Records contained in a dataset

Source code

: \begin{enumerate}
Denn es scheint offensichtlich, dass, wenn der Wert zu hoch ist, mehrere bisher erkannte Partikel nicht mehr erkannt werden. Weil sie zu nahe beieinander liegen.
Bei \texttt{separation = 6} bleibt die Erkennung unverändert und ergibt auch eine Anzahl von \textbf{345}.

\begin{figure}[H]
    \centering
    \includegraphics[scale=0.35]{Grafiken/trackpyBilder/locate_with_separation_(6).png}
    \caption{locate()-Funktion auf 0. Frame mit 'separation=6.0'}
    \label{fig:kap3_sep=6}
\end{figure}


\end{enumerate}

What you have to do - Print all the records exactly as written.

Exercise solution -
Source code

: \begin{enumerate}
Denn es scheint offensichtlich, dass, wenn der Wert zu hoch ist, mehrere bisher erkannte Partikel nicht mehr erkannt werden. Weil sie zu nahe beieinander liegen.
Bei \texttt{separation = 6} bleibt die Erkennung unverändert und ergibt auch eine Anzahl von \textbf{345}.

\begin{figure}[H]
    \centering
    \includegraphics[scale=0.35]{Grafiken/trackpyBilder/locate_with_separation_(6).png}
    \caption{locate()-Funktion auf 0. Frame mit 'separation=6.0'}
    \label{fig:kap3_sep=6}
\end{figure}


\end{enumerate}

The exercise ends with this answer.